Remarque : Votre administrateur de site doit configurer les Dependabot updates pour votre instance GitHub Enterprise Server afin que vous puissiez utiliser cette fonctionnalité. Pour plus d’informations, consultez « Activation de Dependabot pour votre entreprise ».
À propos de la configuration des Dependabot security updates
Vous pouvez activer les Dependabot security updates pour n’importe quel dépôt qui utilise les Dependabot alerts et le graphe de dépendances. Pour plus d’informations, consultez « À propos des mises à jour de sécurité Dependabot ».
Vous pouvez activer ou désactiver Dependabot security updates pour un référentiel individuel ou pour tous les référentiels appartenant à votre compte personnel ou organisation. Pour plus d’informations sur l’activation de fonctionnalités de sécurité dans une organisation, consultez « Sécurisation de votre organisation ».
Dépôts pris en charge
GitHub active automatiquement les Dependabot security updates pour les dépôts nouvellement créés si votre compte personnel ou votre organisation a coché Activer automatiquement pour les nouveaux dépôts pour les Dependabot security updates. Pour plus d’informations, consultez « Gestion des Dependabot security updates pour vos dépôts ».
Si vous créez une duplication d’un dépôt où les mises à jour de sécurité sont activées, GitHub désactive automatiquement les Dependabot security updates pour la duplication. Vous pouvez ensuite décider d’activer les Dependabot security updates sur la duplication spécifique.
Si les mises à jour de sécurité ne sont pas activées pour votre dépôt et que vous ne savez pas pourquoi, essayez d’abord de les activer en utilisant les instructions fournies dans les sections procédurales ci-dessous. Si les mises à jour de sécurité ne fonctionnent toujours pas, vous pouvez contacter votre administrateur de site.
Gestion des Dependabot security updates pour vos dépôts
Vous pouvez également activer ou désactiver les Dependabot security updates pour tous les dépôts qualifiés appartenant à votre compte personnel ou votre organisation. Pour plus d’informations, consultez « Gestion des paramètres de sécurité et d’analyse pour votre compte personnel » ou « Gestion des paramètres de sécurité et d'analyse pour votre organisation ».
Vous pouvez aussi activer ou désactiver les Dependabot security updates pour un dépôt individuel.

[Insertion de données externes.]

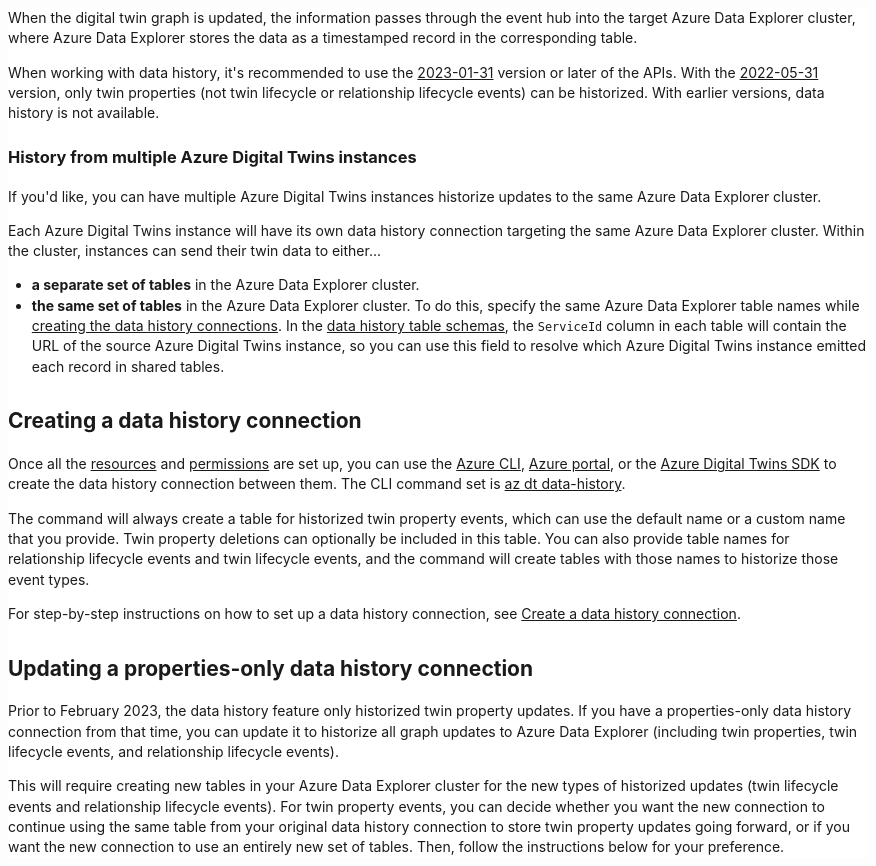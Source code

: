 When the digital twin graph is updated, the information passes through the event hub into the target Azure Data Explorer cluster, where Azure Data Explorer stores the data as a timestamped record in the corresponding table.

When working with data history, it's recommended to use the [2023-01-31](https://github.com/Azure/azure-rest-api-specs/tree/main/specification/digitaltwins/resource-manager/Microsoft.DigitalTwins/stable/2023-01-31) version or later of the APIs. With the [2022-05-31](https://github.com/Azure/azure-rest-api-specs/tree/main/specification/digitaltwins/data-plane/Microsoft.DigitalTwins/stable/2022-05-31) version, only twin properties (not twin lifecycle or relationship lifecycle events) can be historized. With earlier versions, data history is not available.

### History from multiple Azure Digital Twins instances

If you'd like, you can have multiple Azure Digital Twins instances historize updates to the same Azure Data Explorer cluster.

Each Azure Digital Twins instance will have its own data history connection targeting the same Azure Data Explorer cluster. Within the cluster, instances can send their twin data to either...
* **a separate set of tables** in the Azure Data Explorer cluster.
* **the same set of tables** in the Azure Data Explorer cluster. To do this, specify the same Azure Data Explorer table names while [creating the data history connections](how-to-create-data-history-connection.md#set-up-data-history-connection). In the [data history table schemas](#data-types-and-schemas), the `ServiceId` column in each table will contain the URL of the source Azure Digital Twins instance, so you can use this field to resolve which Azure Digital Twins instance emitted each record in shared tables.

## Creating a data history connection

Once all the [resources](#resources-and-data-flow) and [permissions](#required-permissions) are set up, you can use the [Azure CLI](/cli/azure/what-is-azure-cli), [Azure portal](https://portal.azure.com), or the [Azure Digital Twins SDK](concepts-apis-sdks.md) to create the data history connection between them. The CLI command set is [az dt data-history](/cli/azure/dt/data-history).

The command will always create a table for historized twin property events, which can use the default name or a custom name that you provide. Twin property deletions can optionally be included in this table. You can also provide table names for relationship lifecycle events and twin lifecycle events, and the command will create tables with those names to historize those event types.

For step-by-step instructions on how to set up a data history connection, see [Create a data history connection](how-to-create-data-history-connection.md).

## Updating a properties-only data history connection

Prior to February 2023, the data history feature only historized twin property updates. If you have a properties-only data history connection from that time, you can update it to historize all graph updates to Azure Data Explorer (including twin properties, twin lifecycle events, and relationship lifecycle events). 

This will require creating new tables in your Azure Data Explorer cluster for the new types of historized updates (twin lifecycle events and relationship lifecycle events). For twin property events, you can decide whether you want the new connection to continue using the same table from your original data history connection to store twin property updates going forward, or if you want the new connection to use an entirely new set of tables. Then, follow the instructions below for your preference.
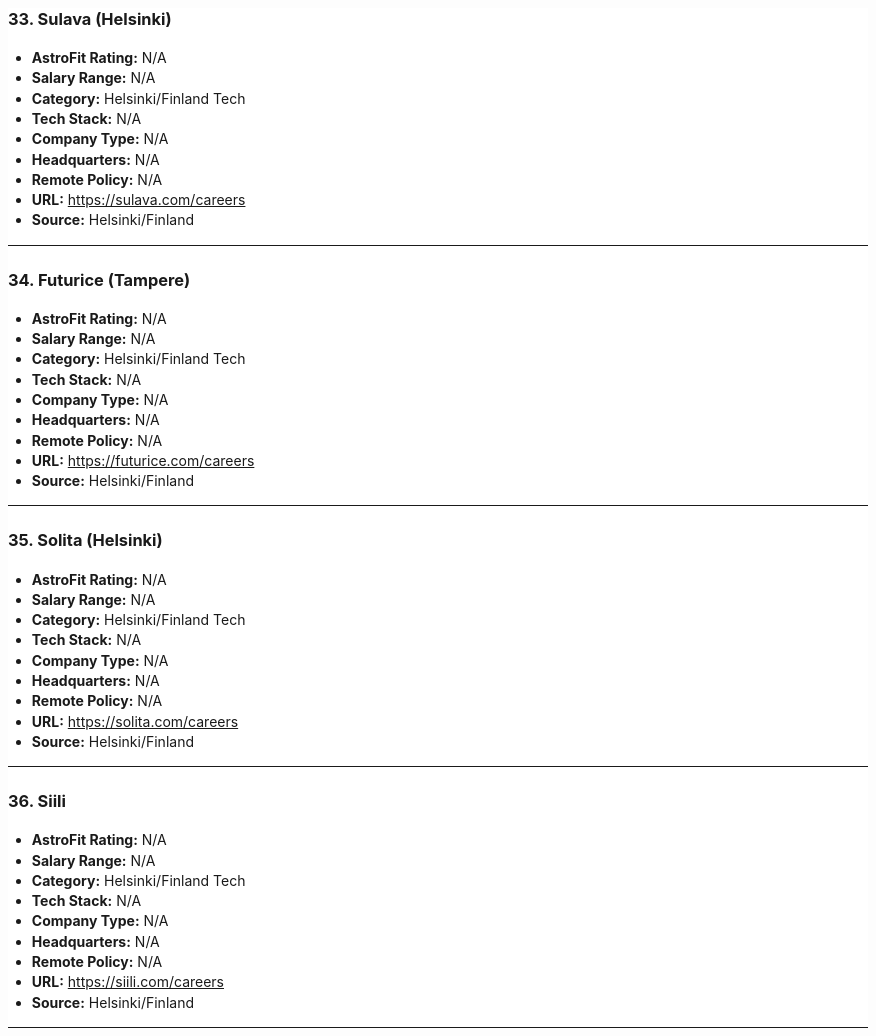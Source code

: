 
### 33. Sulava (Helsinki)

- **AstroFit Rating:** N/A
- **Salary Range:** N/A
- **Category:** Helsinki/Finland Tech
- **Tech Stack:** N/A
- **Company Type:** N/A
- **Headquarters:** N/A
- **Remote Policy:** N/A
- **URL:** https://sulava.com/careers
- **Source:** Helsinki/Finland

---

### 34. Futurice (Tampere)

- **AstroFit Rating:** N/A
- **Salary Range:** N/A
- **Category:** Helsinki/Finland Tech
- **Tech Stack:** N/A
- **Company Type:** N/A
- **Headquarters:** N/A
- **Remote Policy:** N/A
- **URL:** https://futurice.com/careers
- **Source:** Helsinki/Finland

---

### 35. Solita (Helsinki)

- **AstroFit Rating:** N/A
- **Salary Range:** N/A
- **Category:** Helsinki/Finland Tech
- **Tech Stack:** N/A
- **Company Type:** N/A
- **Headquarters:** N/A
- **Remote Policy:** N/A
- **URL:** https://solita.com/careers
- **Source:** Helsinki/Finland

---

### 36. Siili

- **AstroFit Rating:** N/A
- **Salary Range:** N/A
- **Category:** Helsinki/Finland Tech
- **Tech Stack:** N/A
- **Company Type:** N/A
- **Headquarters:** N/A
- **Remote Policy:** N/A
- **URL:** https://siili.com/careers
- **Source:** Helsinki/Finland

---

Activation ou désactivation des Dependabot security updates pour un dépôt individuel
-
Dans votre instance GitHub Enterprise Server, accédez à la page principale du dépôt.
-
Sous le nom de votre dépôt, cliquez sur Paramètres. Si vous ne voyez pas l’onglet « Paramètres », sélectionnez le menu déroulant , puis cliquez sur Paramètres.
-
Dans la section « Sécurité » de la barre latérale, cliquez sur Sécurité et analyse du code.
-
Sous « Sécurité et analyse du code », à droite de « Mises à jour de sécurité Dependabot », cliquez sur Activer pour activer la fonctionnalité ou sur Désactiver pour la désactiver.
Substitution du comportement par défaut avec un fichier de configuration
Vous pouvez remplacer le comportement par défaut de Dependabot security updates en ajoutant un fichier dependabot.yml
à votre référentiel.
Si vous avez uniquement besoin de correctifs de sécurité et que vous souhaitez exclure les mises à jour de version, vous pouvez définir open-pull-requests-limit
sur 0
pour empêcher les mises à jour de version pour un package-ecosystem
donné.
Pour plus d’informations sur les options de configuration disponibles pour les correctifs de sécurité, consultez « Options de configuration pour le fichier dependabot.yml ».
# Example configuration file that:
# - Has a private registry
# - Ignores lodash dependency
# - Disables version-updates
version: 2
registries:
example:
type: npm-registry
url: https://example.com
token: ${{secrets.NPM_TOKEN}}
updates:
- package-ecosystem: "npm"
directory: "/src/npm-project"
schedule:
interval: "daily"
# For Lodash, ignore all updates
ignore:
- dependency-name: "lodash"
# Disable version updates for npm dependencies
open-pull-requests-limit: 0
registries:
- example
Remarque : Pour que Dependabot utilise cette configuration pour les publications de sécurité, le directory
doit être le chemin d'accès aux fichiers manifestes, et vous ne devez pas spécifier un de target-branch
.